[Opening Entries provided section]
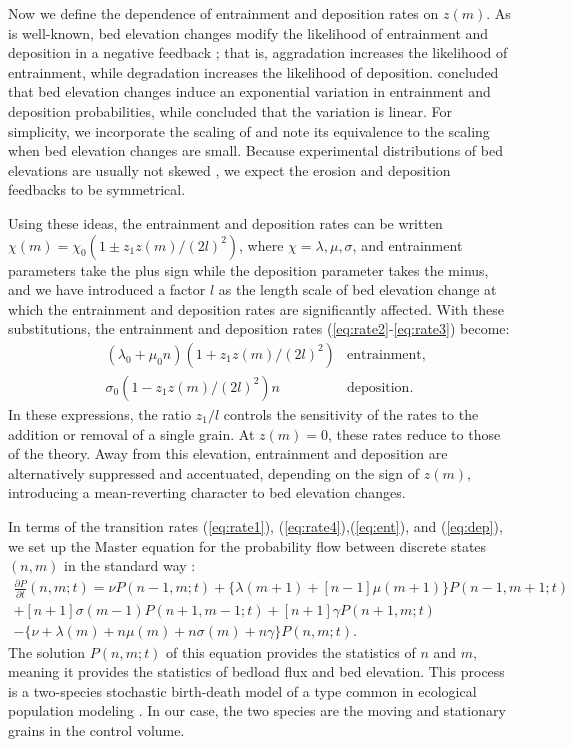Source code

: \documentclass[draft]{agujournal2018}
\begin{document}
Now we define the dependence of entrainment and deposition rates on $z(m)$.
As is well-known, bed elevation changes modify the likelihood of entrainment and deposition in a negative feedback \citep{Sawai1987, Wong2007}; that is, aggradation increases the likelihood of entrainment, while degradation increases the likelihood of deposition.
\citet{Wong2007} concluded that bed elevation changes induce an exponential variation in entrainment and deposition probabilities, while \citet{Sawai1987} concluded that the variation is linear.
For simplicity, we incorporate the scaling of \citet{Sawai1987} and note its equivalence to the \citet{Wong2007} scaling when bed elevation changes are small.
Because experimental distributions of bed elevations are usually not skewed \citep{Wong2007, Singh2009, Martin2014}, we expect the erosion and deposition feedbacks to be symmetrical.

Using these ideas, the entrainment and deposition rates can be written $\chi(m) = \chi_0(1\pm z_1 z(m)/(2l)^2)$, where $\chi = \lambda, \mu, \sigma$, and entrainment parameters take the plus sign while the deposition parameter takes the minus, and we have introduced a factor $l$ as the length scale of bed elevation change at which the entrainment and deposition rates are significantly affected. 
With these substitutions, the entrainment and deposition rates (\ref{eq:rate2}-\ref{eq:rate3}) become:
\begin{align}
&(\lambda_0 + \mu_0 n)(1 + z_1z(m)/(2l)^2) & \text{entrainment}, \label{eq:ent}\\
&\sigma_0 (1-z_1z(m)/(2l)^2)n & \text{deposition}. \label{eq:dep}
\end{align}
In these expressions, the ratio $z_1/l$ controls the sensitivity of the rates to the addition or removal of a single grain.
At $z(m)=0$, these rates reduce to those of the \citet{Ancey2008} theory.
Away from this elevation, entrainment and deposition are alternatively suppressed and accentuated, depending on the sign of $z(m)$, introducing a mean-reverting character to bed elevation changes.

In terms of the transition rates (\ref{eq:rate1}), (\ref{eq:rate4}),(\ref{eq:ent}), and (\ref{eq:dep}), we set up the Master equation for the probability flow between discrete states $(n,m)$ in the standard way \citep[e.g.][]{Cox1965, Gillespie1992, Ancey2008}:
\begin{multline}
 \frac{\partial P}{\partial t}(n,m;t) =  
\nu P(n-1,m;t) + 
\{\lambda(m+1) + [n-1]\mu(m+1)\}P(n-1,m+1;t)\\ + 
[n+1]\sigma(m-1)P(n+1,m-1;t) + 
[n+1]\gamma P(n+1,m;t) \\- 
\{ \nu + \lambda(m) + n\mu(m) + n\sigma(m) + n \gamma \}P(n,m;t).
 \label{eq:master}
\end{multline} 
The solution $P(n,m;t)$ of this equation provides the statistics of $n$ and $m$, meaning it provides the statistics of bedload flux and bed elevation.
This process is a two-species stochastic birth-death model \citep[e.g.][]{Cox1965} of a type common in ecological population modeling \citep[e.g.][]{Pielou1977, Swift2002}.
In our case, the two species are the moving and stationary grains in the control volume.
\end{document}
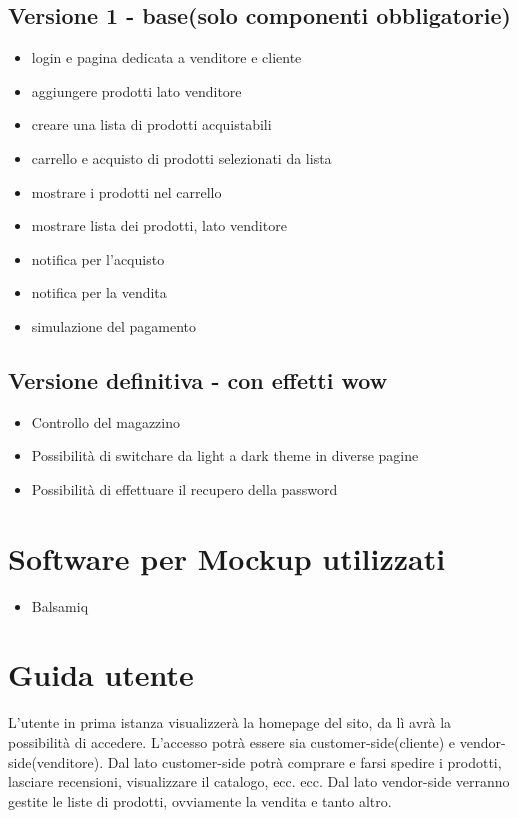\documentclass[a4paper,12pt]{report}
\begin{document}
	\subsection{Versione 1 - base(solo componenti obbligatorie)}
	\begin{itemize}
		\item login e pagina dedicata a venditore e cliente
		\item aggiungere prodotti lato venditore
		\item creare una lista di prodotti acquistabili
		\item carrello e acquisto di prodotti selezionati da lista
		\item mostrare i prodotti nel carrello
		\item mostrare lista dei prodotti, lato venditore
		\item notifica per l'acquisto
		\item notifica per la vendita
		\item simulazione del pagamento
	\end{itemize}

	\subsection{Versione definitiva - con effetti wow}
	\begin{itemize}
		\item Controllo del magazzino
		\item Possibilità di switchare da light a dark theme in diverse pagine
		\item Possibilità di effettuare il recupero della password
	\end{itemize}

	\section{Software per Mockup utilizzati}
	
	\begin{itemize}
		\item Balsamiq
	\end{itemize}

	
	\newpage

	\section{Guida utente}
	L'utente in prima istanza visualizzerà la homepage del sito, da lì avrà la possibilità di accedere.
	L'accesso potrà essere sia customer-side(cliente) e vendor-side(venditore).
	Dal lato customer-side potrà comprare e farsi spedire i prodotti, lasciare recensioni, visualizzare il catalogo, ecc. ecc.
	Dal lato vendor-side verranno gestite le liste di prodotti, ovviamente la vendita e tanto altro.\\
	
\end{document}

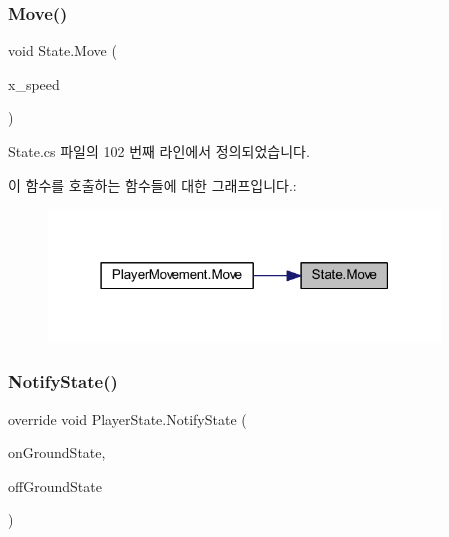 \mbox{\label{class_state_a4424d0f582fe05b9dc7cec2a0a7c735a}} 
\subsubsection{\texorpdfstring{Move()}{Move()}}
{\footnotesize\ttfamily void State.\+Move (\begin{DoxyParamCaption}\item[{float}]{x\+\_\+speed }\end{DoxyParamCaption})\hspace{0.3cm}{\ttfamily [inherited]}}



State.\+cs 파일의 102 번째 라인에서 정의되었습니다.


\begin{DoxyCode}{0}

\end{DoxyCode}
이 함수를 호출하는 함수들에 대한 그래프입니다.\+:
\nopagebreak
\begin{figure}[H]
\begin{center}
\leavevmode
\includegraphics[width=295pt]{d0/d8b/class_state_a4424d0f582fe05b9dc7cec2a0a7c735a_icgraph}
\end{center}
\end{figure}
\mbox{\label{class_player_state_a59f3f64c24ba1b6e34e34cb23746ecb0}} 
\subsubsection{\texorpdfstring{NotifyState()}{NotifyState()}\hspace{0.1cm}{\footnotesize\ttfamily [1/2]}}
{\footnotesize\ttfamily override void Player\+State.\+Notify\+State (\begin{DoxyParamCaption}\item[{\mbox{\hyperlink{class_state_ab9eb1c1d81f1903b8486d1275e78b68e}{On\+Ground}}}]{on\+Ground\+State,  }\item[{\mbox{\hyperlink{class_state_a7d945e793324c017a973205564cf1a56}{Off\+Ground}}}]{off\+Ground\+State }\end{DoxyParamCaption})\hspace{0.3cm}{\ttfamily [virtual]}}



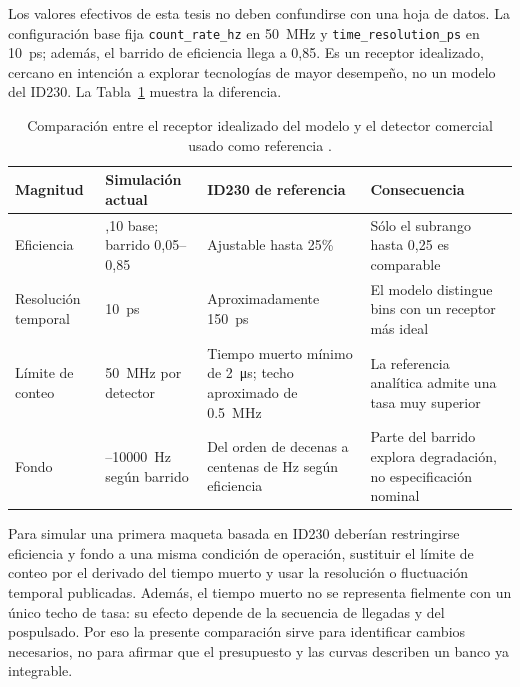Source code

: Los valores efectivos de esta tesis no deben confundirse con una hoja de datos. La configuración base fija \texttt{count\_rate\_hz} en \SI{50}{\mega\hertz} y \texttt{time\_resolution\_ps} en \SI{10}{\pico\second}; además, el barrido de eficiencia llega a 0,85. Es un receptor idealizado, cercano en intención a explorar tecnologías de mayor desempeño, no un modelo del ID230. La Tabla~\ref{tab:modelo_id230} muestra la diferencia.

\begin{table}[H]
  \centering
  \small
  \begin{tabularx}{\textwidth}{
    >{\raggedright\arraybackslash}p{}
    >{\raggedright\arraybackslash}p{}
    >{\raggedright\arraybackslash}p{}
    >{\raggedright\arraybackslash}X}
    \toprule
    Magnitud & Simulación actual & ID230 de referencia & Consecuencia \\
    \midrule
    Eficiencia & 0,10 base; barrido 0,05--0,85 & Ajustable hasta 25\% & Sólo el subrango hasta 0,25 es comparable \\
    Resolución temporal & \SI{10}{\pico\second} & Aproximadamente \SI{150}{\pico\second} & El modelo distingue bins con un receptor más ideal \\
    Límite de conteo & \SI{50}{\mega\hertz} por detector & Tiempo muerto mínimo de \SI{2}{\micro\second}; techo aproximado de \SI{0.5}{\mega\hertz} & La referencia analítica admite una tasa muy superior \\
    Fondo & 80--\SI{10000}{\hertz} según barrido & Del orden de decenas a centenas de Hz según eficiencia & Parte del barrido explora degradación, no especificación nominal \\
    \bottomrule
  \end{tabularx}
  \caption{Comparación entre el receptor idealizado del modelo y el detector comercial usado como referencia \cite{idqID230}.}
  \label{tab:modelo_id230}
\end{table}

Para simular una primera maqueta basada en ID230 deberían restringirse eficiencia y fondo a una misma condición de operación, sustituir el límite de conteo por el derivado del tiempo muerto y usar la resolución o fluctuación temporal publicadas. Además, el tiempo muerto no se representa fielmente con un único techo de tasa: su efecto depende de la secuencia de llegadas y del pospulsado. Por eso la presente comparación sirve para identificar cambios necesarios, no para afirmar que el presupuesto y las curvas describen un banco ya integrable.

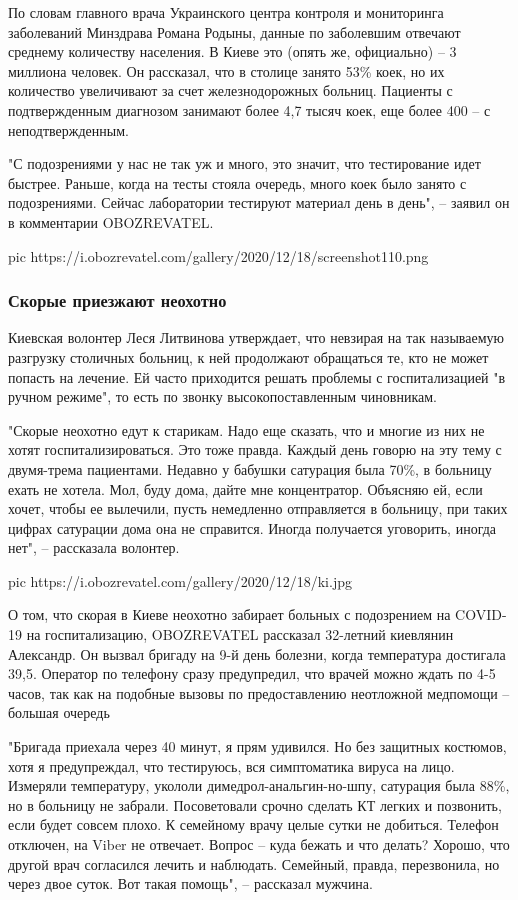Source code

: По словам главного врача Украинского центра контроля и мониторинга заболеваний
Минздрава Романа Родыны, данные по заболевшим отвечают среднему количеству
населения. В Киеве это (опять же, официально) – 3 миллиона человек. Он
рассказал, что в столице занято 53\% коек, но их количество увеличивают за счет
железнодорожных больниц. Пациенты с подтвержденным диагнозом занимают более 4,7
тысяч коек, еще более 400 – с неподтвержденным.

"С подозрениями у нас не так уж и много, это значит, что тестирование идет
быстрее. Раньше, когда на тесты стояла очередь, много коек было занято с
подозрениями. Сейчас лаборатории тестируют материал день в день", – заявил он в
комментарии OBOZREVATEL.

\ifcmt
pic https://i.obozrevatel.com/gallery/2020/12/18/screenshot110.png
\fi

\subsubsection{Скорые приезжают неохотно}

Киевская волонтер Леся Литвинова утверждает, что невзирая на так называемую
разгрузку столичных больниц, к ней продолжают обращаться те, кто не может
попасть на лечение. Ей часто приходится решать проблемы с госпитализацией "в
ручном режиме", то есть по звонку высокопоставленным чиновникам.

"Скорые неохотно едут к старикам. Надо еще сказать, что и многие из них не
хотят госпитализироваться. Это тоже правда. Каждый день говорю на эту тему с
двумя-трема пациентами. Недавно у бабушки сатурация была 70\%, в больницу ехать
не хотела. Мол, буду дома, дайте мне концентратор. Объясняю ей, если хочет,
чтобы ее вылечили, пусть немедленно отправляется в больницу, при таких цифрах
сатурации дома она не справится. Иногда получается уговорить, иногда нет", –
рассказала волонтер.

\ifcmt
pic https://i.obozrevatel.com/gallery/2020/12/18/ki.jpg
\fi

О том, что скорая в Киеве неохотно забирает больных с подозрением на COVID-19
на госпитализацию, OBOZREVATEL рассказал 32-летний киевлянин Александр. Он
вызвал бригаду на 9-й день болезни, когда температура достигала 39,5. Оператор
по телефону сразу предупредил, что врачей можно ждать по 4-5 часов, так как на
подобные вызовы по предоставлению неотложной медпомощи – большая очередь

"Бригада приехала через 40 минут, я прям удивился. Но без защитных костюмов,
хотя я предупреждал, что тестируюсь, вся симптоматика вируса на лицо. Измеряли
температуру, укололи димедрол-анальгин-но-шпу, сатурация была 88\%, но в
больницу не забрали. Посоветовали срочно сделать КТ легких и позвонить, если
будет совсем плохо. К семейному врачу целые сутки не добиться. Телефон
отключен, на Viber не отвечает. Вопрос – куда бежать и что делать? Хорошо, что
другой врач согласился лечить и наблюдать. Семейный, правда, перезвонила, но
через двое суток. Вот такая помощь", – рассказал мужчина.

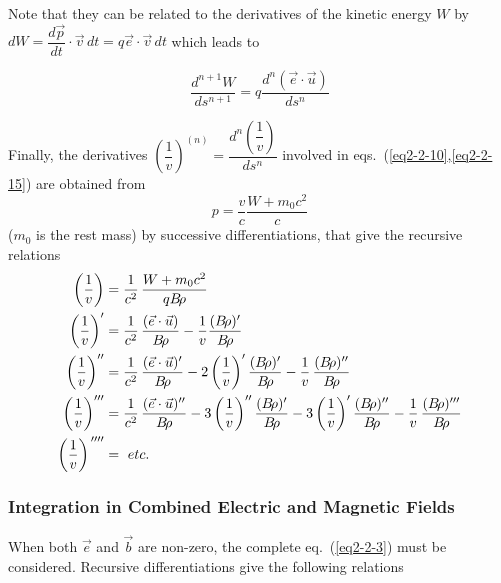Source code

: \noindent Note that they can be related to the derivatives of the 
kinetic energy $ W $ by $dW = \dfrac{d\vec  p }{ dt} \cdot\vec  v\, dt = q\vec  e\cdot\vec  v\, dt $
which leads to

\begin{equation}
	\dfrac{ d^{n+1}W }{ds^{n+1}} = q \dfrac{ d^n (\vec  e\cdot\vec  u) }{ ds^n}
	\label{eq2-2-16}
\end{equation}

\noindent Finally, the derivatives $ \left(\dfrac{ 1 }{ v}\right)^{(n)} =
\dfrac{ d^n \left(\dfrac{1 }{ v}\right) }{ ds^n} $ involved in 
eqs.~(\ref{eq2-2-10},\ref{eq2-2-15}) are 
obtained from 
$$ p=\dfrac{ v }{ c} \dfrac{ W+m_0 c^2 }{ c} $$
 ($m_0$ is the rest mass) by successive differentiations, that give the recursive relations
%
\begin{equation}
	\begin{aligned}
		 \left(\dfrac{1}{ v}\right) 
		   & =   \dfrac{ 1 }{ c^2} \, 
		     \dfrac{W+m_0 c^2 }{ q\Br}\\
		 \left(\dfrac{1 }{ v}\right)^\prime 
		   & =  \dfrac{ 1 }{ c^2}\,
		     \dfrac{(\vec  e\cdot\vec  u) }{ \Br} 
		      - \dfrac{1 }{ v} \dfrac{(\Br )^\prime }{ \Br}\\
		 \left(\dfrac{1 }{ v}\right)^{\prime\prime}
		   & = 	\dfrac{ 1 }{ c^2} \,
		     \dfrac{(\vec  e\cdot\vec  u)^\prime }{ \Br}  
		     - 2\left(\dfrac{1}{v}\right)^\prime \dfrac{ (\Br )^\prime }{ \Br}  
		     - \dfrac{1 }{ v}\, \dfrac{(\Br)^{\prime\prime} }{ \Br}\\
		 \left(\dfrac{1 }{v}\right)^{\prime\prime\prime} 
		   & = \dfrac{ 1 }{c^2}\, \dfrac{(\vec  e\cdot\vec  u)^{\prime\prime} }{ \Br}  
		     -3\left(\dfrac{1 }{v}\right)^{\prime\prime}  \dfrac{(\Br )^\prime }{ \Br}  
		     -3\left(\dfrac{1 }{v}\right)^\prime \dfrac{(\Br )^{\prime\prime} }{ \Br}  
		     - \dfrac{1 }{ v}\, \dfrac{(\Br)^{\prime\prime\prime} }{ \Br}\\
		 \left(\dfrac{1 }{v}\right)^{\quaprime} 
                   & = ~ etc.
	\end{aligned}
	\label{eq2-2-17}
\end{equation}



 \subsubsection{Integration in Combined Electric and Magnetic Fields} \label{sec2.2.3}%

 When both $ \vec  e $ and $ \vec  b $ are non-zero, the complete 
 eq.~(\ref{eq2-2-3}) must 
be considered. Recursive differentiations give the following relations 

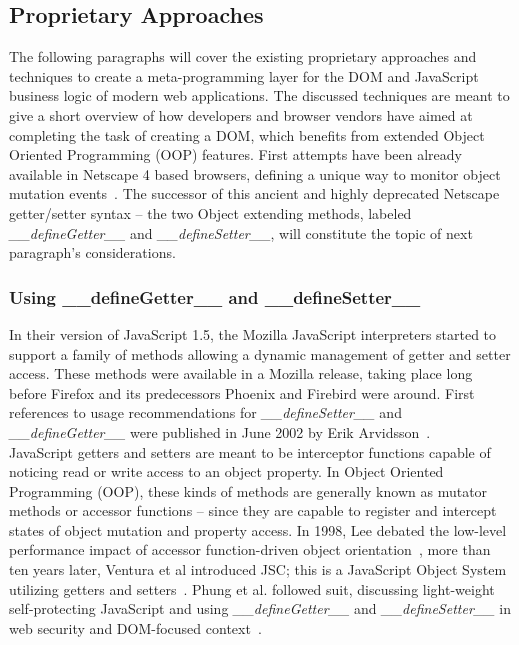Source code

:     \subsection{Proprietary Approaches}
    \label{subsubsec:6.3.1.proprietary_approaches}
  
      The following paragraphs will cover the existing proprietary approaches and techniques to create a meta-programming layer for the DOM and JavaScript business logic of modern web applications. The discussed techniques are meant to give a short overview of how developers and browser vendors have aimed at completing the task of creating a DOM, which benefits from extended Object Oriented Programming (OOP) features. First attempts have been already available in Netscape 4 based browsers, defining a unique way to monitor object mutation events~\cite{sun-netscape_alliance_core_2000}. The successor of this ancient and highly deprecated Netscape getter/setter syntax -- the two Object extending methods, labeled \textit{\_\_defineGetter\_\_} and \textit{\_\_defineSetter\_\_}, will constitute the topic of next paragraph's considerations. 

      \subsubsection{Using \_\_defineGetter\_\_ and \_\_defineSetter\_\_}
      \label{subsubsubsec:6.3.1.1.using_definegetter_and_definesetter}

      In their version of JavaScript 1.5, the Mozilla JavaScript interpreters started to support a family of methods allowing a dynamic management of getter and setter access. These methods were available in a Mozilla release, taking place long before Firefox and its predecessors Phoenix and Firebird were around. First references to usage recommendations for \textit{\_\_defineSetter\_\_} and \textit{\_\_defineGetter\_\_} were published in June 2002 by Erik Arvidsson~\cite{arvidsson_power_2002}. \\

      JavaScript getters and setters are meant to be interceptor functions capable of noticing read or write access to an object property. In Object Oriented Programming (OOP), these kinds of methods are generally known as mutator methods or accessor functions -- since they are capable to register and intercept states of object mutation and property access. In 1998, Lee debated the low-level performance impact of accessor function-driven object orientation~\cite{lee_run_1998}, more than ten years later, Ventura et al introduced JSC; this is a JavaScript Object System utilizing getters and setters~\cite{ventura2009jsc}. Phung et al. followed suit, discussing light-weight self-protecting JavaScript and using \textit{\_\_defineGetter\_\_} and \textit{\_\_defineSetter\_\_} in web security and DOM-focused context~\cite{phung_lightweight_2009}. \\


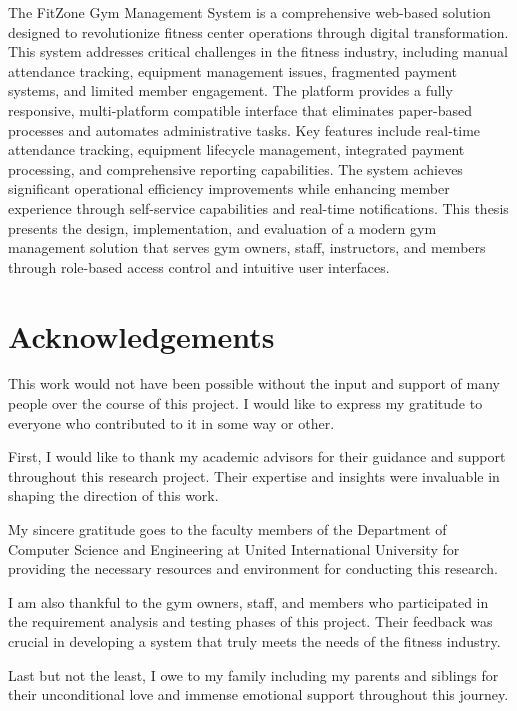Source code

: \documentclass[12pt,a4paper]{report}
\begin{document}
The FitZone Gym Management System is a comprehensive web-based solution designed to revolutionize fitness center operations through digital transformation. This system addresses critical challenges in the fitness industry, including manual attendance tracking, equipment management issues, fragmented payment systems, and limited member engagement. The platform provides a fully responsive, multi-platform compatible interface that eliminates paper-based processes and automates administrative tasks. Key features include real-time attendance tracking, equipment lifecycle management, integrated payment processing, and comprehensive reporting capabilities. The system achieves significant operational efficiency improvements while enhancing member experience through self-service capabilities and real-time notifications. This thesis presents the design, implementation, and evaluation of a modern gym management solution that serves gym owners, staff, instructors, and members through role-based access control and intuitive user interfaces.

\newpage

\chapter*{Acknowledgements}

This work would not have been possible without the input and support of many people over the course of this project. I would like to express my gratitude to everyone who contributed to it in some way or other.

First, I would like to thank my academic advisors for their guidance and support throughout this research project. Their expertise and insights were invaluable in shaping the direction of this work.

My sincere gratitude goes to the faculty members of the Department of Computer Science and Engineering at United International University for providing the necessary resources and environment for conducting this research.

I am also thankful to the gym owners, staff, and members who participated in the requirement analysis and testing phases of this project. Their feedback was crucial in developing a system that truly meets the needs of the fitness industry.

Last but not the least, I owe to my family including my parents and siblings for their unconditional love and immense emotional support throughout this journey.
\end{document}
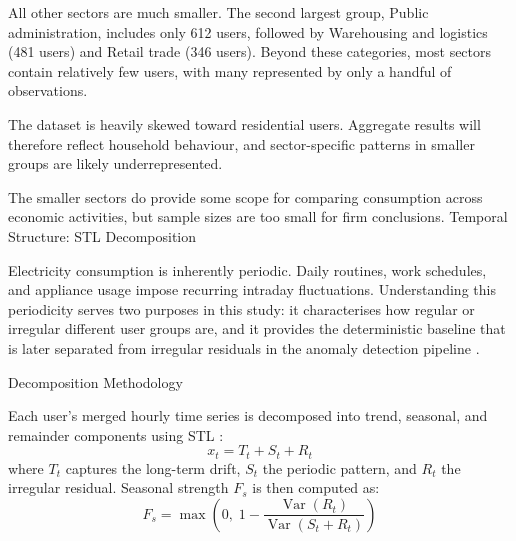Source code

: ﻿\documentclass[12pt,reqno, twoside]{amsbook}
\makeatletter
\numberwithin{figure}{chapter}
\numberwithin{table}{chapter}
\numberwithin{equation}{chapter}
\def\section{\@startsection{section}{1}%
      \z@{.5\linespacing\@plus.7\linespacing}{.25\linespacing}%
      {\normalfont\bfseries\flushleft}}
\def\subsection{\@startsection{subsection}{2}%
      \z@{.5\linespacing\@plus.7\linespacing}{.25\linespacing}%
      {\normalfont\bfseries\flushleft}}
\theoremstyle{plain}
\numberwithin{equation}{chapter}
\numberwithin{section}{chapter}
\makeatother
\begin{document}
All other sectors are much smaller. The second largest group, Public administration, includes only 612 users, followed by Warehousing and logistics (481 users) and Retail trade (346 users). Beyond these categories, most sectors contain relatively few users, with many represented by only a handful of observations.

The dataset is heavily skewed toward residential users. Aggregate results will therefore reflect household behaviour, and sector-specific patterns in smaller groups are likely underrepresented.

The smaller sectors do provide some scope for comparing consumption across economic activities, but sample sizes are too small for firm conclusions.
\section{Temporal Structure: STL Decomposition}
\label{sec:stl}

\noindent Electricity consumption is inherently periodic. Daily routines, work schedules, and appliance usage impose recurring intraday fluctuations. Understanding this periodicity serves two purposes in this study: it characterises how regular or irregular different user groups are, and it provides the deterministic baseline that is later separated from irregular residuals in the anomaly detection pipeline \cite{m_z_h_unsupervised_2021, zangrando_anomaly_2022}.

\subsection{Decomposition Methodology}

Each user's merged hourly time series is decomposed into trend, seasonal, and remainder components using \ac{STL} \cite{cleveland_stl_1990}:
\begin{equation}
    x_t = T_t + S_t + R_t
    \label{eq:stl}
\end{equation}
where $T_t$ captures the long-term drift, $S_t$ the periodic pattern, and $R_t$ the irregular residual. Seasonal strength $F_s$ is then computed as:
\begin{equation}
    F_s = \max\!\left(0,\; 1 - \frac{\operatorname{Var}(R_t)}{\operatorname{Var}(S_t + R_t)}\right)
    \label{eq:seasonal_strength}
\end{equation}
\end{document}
[Closing Entries provided section]
**Required action**.
I would like you to report every line in the listing above that contains "some".

**Answer section**.
This work would not have been possible without the input and support of many people over the course of this project. I would like to express my gratitude to everyone who contributed to it in some way or other.
The smaller sectors do provide some scope for comparing consumption across economic activities, but sample sizes are too small for firm conclusions.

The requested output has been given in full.